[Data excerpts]
■ ■ ■
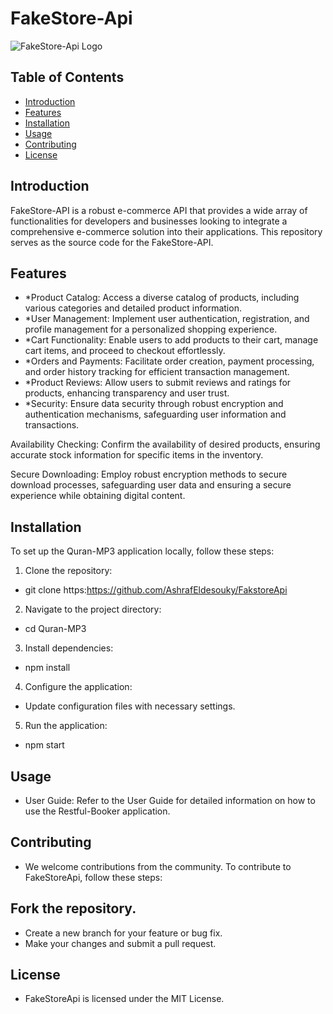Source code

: # FakeStore-Api

![FakeStore-Api Logo](https://previews.123rf.com/images/vectorpouch/vectorpouch1809/vectorpouch180900129/109988266-people-in-supermarket-or-grocery-store-vector-illustration-family-choosing-food-products-on-shelves.jpg?fj=1)

## Table of Contents

- [Introduction](#introduction)
- [Features](#features)
- [Installation](#installation)
- [Usage](#usage)
- [Contributing](#contributing)
- [License](#license)

## Introduction

FakeStore-API is a robust e-commerce API that provides a wide array of functionalities for developers and businesses looking to integrate a comprehensive e-commerce solution into their applications. This repository serves as the source code for the FakeStore-API.

## Features

- *Product Catalog: Access a diverse catalog of products, including various categories and detailed product information.
- *User Management: Implement user authentication, registration, and profile management for a personalized shopping experience.
- *Cart Functionality: Enable users to add products to their cart, manage cart items, and proceed to checkout effortlessly.
- *Orders and Payments: Facilitate order creation, payment processing, and order history tracking for efficient transaction management.
- *Product Reviews: Allow users to submit reviews and ratings for products, enhancing transparency and user trust.
- *Security: Ensure data security through robust encryption and authentication mechanisms, safeguarding user information and transactions.


Availability Checking: Confirm the availability of desired products, ensuring accurate stock information for specific items in the inventory.

Secure Downloading: Employ robust encryption methods to secure download processes, safeguarding user data and ensuring a secure experience while obtaining digital content.

## Installation

To set up the Quran-MP3 application locally, follow these steps:

1. Clone the repository:
*   git clone https:https://github.com/AshrafEldesouky/FakstoreApi
2. Navigate to the project directory:
*   cd Quran-MP3
3. Install dependencies:
*   npm install
4. Configure the application:

* Update configuration files with necessary settings.
5. Run the application:
*   npm start

## Usage
* User Guide: Refer to the User Guide for detailed information on how to use the Restful-Booker application.

## Contributing
* We welcome contributions from the community. To contribute to FakeStoreApi, follow these steps:

## Fork the repository.
* Create a new branch for your feature or bug fix.
* Make your changes and submit a pull request.

## License
* FakeStoreApi is licensed under the MIT License.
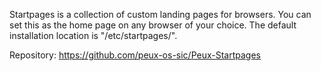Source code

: Startpages is a collection of custom landing pages for browsers. You can set this as the home page on any browser of your choice. The default installation location is "/etc/startpages/".

Repository: https://github.com/peux-os-sic/Peux-Startpages
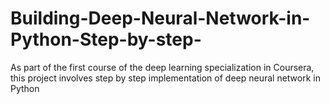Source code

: # Building-Deep-Neural-Network-in-Python-Step-by-step-
As part of the first course of the deep learning specialization in Coursera, this project involves step by step implementation of deep neural network in Python
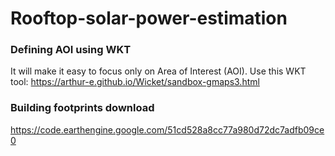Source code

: # Rooftop-solar-power-estimation

### Defining AOI using WKT
It will make it easy to focus only on Area of Interest (AOI). Use this WKT tool: https://arthur-e.github.io/Wicket/sandbox-gmaps3.html

### Building footprints download
https://code.earthengine.google.com/51cd528a8cc77a980d72dc7adfb09ce0
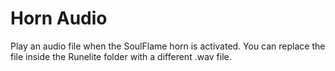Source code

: # Horn Audio
Play an audio file when the SoulFlame horn is activated. You can replace the file inside the Runelite folder with a different .wav file.

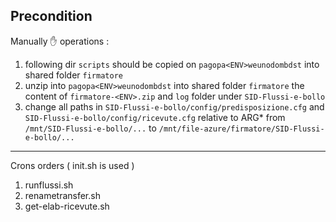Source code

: 
## Precondition

Manually ✋ operations : 

1. following dir `scripts` should be copied on `pagopa<ENV>weunodombdst` into shared folder `firmatore`
2. unzip into `pagopa<ENV>weunodombdst` into shared folder `firmatore` the content of `firmatore-<ENV>.zip` and `log` folder under `SID-Flussi-e-bollo`
3. change all paths in `SID-Flussi-e-bollo/config/predisposizione.cfg` and `SID-Flussi-e-bollo/config/ricevute.cfg` relative to ARG* from `/mnt/SID-Flussi-e-bollo/...` to `/mnt/file-azure/firmatore/SID-Flussi-e-bollo/...`

----

Crons orders  ( init.sh is used )
1. runflussi.sh 
2. renametransfer.sh
3. get-elab-ricevute.sh
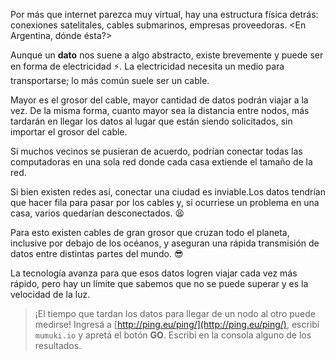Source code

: Por más que internet parezca muy virtual, hay una estructura física detrás: conexiones satelitales, cables submarinos, empresas proveedoras. <En Argentina, dónde ésta?>

Aunque un **dato** nos suene a algo abstracto, existe brevemente y puede ser en forma de electricidad :zap:. La electricidad necesita un medio para transportarse; lo más común suele ser un cable. 

Mayor es el grosor del cable, mayor cantidad de datos podrán viajar a la vez. De la misma forma, cuanto mayor sea la distancia entre nodos, más tardarán en llegar los datos al lugar que están siendo solicitados, sin importar el grosor del cable. 

Si muchos vecinos se pusieran de acuerdo, podrían conectar todas las computadoras en una sola red donde cada casa extiende el tamaño de la red. 

Si bien existen redes así, conectar una ciudad es inviable.Los datos tendrían que hacer fila para pasar por los cables y, si ocurriese un problema en una casa, varios quedarían desconectados. :tired_face:

Para esto existen cables de gran grosor que cruzan todo el planeta, inclusive por debajo de los océanos, y aseguran una rápida transmisión de datos entre distintas partes del mundo.  :sunglasses:

La tecnología avanza para que esos datos logren viajar cada vez más rápido, pero hay un límite que sabemos que no se puede superar y es la velocidad de la luz. 


> ¡El tiempo que tardan los datos para llegar de un nodo al otro puede medirse!  Ingresá a [http://ping.eu/ping/](http://ping.eu/ping/), escribí `mumuki.io` y apretá el botón **GO**. Escribí en la consola alguno de los resultados. 
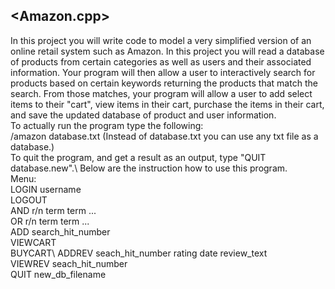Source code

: <Amazon.cpp>
----------------
In this project you will write code to model a very simplified version of an online retail system such as Amazon. In this project you will read a database of products from certain categories as well as users and their associated information. Your program will then allow a user to interactively search for products based on certain keywords returning the products that match the search. From those matches, your program will allow a user to add select items to their "cart", view items in their cart, purchase the items in their cart, and save the updated database of product and user information.\
To actually run the program type the following:\
/amazon database.txt (Instead of database.txt you can use any txt file as a database.)\
To quit the program, and get a result as an output, type "QUIT database.new".\ 
Below are the instruction how to use this program.\
Menu:\
LOGIN username\
LOGOUT\
AND r/n term term ...\
OR r/n term term ...\
ADD search_hit_number\
VIEWCART\
BUYCART\ 
ADDREV seach_hit_number rating date review_text \
VIEWREV seach_hit_number \
QUIT new_db_filename
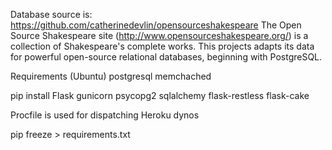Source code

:Database source is: https://github.com/catherinedevlin/opensourceshakespeare
The Open Source Shakespeare site (http://www.opensourceshakespeare.org/) is a collection of Shakespeare's complete works. This projects adapts its data for powerful open-source relational databases, beginning with PostgreSQL.


Requirements (Ubuntu)
postgresql
memchached


pip install Flask gunicorn
psycopg2 sqlalchemy flask-restless flask-cake

Procfile is used for dispatching Heroku dynos

pip freeze > requirements.txt
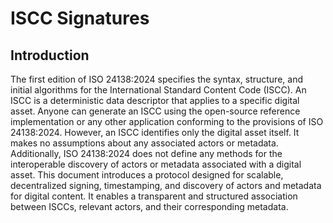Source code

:# ISCC Signatures

## Introduction

The first edition of ISO 24138:2024 specifies the syntax, structure, and initial algorithms for the
International Standard Content Code (ISCC). An ISCC is a deterministic data descriptor that applies to a
specific digital asset. Anyone can generate an ISCC using the open-source reference implementation or any other
application conforming to the provisions of ISO 24138:2024. However, an ISCC identifies only the digital asset
itself. It makes no assumptions about any associated actors or metadata. Additionally, ISO 24138:2024 does not
define any methods for the interoperable discovery of actors or metadata associated with a digital asset. This
document introduces a protocol designed for scalable, decentralized signing, timestamping, and discovery of
actors and metadata for digital content. It enables a transparent and structured association between ISCCs,
relevant actors, and their corresponding metadata.

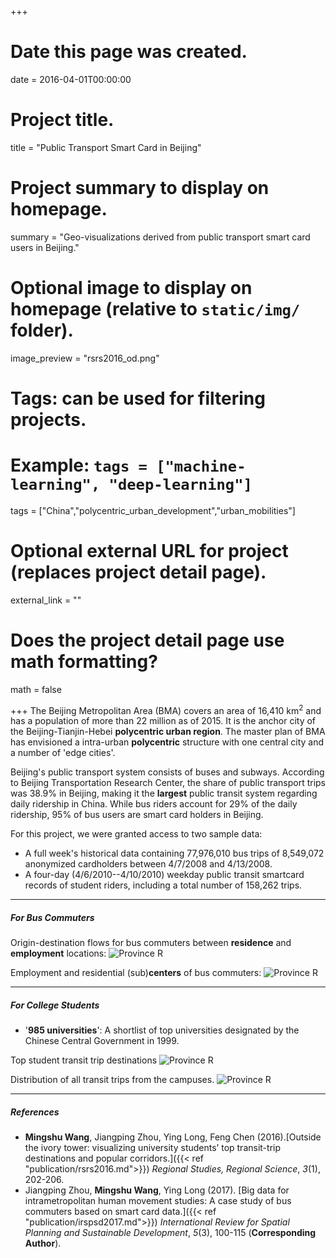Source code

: +++
# Date this page was created.
date = 2016-04-01T00:00:00

# Project title.
title = "Public Transport Smart Card in Beijing"

# Project summary to display on homepage.
summary = "Geo-visualizations derived from public transport smart card users in Beijing."

# Optional image to display on homepage (relative to `static/img/` folder).
image_preview = "rsrs2016_od.png"

# Tags: can be used for filtering projects.
# Example: `tags = ["machine-learning", "deep-learning"]`

tags = ["China","polycentric_urban_development","urban_mobilities"]

# Optional external URL for project (replaces project detail page).
external_link = ""

# Does the project detail page use math formatting?
math = false

+++
The Beijing Metropolitan Area (BMA) covers an area of 16,410 km<sup>2</sup> and has a population of more than 22 million as of 2015. It is the anchor city of the Beijing-Tianjin-Hebei **polycentric urban region**. The master plan of BMA has envisioned a intra-urban **polycentric** structure with one central city and a number of 'edge cities'.

Beijing's public transport system consists of buses and subways. According to Beijing Transportation Research Center, the share of public transport trips was 38.9% in Beijing, making it the **largest** public transit system regarding daily ridership in China. While bus riders account for 29% of the daily ridership, 95% of bus users are smart card holders in Beijing.

For this project, we were granted access to two sample data:

- A full week's historical data containing 77,976,010 bus trips of 8,549,072 anonymized cardholders between 4/7/2008 and 4/13/2008.
- A four-day (4/6/2010--4/10/2010) weekday public transit smartcard records of student riders, including a total number of 158,262 trips.

***

##### For Bus Commuters

Origin-destination flows for bus commuters between **residence** and **employment** locations:
![Province R](/img/od.png)

Employment and residential (sub)**centers** of bus commuters:
![Province R](/img/jh.png)

***

##### For College Students
- '**985 universities**': A shortlist of top universities designated by the Chinese Central Government in 1999.

Top student transit trip destinations
![Province R](/img/rsrs2016_hotpots.png)

Distribution of all transit trips from the campuses.
![Province R](/img/rsrs2016_od.png)

***

##### References
- **Mingshu Wang**, Jiangping Zhou, Ying Long, Feng Chen (2016).[Outside the ivory tower: visualizing university students’ top transit-trip destinations and popular corridors.]({{< ref "publication/rsrs2016.md">}}) *Regional Studies, Regional Science*, *3*(1), 202-206.
- Jiangping Zhou, **Mingshu Wang**, Ying Long (2017). [Big data for intrametropolitan human movement studies: A case study of bus commuters based on smart card data.]({{< ref "publication/irspsd2017.md">}}) *International Review for Spatial Planning and Sustainable Development*, *5*(3), 100-115 (**Corresponding Author**).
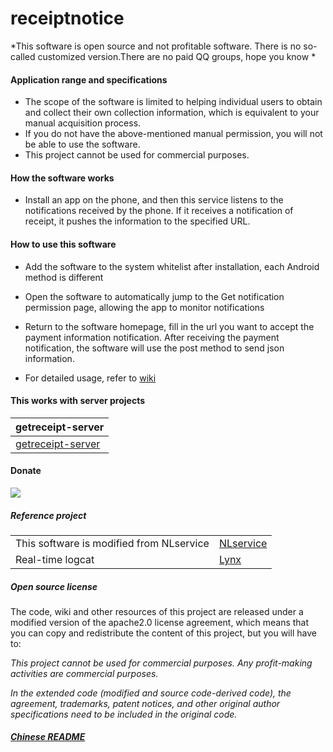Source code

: # receiptnotice

*This software is open source and not profitable software. There is no so-called customized version.There are no paid QQ groups, hope you know
*



#### Application range and specifications
- The scope of the software is limited to helping individual users to obtain and collect their own collection information, which is equivalent to your manual acquisition process.
- If you do not have the above-mentioned manual permission, you will not be able to use the software.
- This project cannot be used for commercial purposes.

#### How the software works

- Install an app on the phone, and then this service listens to the notifications received by the phone. If it receives a notification of receipt, it pushes the information to the specified URL.

#### How to use this software

- Add the software to the system whitelist after installation, each Android method is different

- Open the software to automatically jump to the Get notification permission page, allowing the app to monitor notifications

- Return to the software homepage, fill in the url you want to accept the payment information notification. After receiving the payment notification, the software will use the post method to send json information.

- For detailed usage, refer to [wiki](https://github.com/WeihuaGu/receiptnotice/wiki)

#### This works with server projects

| getreceipt-server |
|:-|
| [getreceipt-server](https://github.com/WeihuaGu/getreceipt-server) |

#### Donate
[![](https://img.shields.io/badge/%E6%8D%90%E5%8A%A9-%E6%94%AF%E4%BB%98%E5%AE%9D%7C%E5%BE%AE%E4%BF%A1%7CPayPal-green.svg)](https://donate.indiv.dynv6.net/)


##### Reference project
| ||
|-|-|
| This software is modified from NLservice | [NLservice](https://github.com/WHD597312/NLservice) |
| Real-time logcat | [Lynx](https://github.com/pedrovgs/Lynx) |

##### Open source license
The code, wiki and other resources of this project are released under a modified version of the apache2.0 license agreement, which means that you can copy and redistribute the content of this project, but you will have to:

*This project cannot be used for commercial purposes. Any profit-making activities are commercial purposes.*

*In the extended code (modified and source code-derived code), the agreement, trademarks, patent notices, and other original author specifications need to be included in the original code.*

##### [Chinese README](https://github.com/WeihuaGu/receiptnotice/blob/master/README-zh.md)
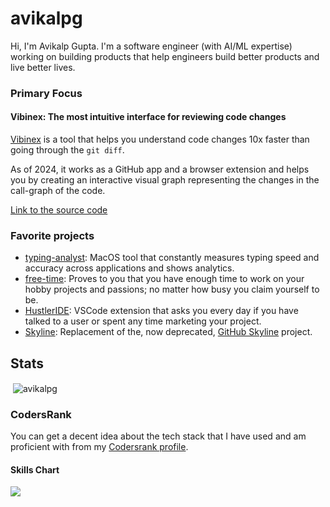 # avikalpg

Hi, I'm Avikalp Gupta. I'm a software engineer (with AI/ML expertise) working on building products that help engineers build better products and live better lives.

### Primary Focus

#### Vibinex: The most intuitive interface for reviewing code changes

[Vibinex](https://vibinex.com) is a tool that helps you understand code changes 10x faster than going through the `git diff`.

As of 2024, it works as a GitHub app and a browser extension and helps you by creating an interactive visual graph representing the changes in the call-graph of the code.

[Link to the source code](https://github.com/vibinex/vibinex)

### Favorite projects

- [typing-analyst](https://typing-analyst.vercel.app): MacOS tool that constantly measures typing speed and accuracy across applications and shows analytics.
- [free-time](https://myfreetimeinaweek.in): Proves to you that you have enough time to work on your hobby projects and passions; no matter how busy you claim yourself to be.
- [HustlerIDE](https://marketplace.visualstudio.com/items?itemName=vibinex.hustler): VSCode extension that asks you every day if you have talked to a user or spent any time marketing your project.
- [Skyline](https://gitskyline.vercel.app): Replacement of the, now deprecated, [GitHub Skyline](https://skyline.github.com) project.

## Stats

<p>&nbsp;<img align="center" src="https://github-readme-stats.zohan.tech/api?username=avikalpg&hide=contribs&show_icons=true&locale=en" alt="avikalpg" /></p>

### CodersRank
You can get a decent idea about the tech stack that I have used and am proficient with from my [Codersrank profile](https://profile.codersrank.io/user/avikalpg).

<!-- #### Summary

<img
  src="https://cr-ss-service.azurewebsites.net/api/ScreenShot?widget=summary&username="
/> -->

#### Skills Chart

<img
  src="https://cr-skills-chart-widget.azurewebsites.net/api/api?username=avikalpg&skills=JavaScript,TypeScript,Go,Python,Kotlin,Java,Rust&show-other-skills=true&width=820"
/>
■ ■ ■
*What the task requires*. Looking at the entries above, report how many of their lines include "submit", and add nothing else.

*The completed task*. 2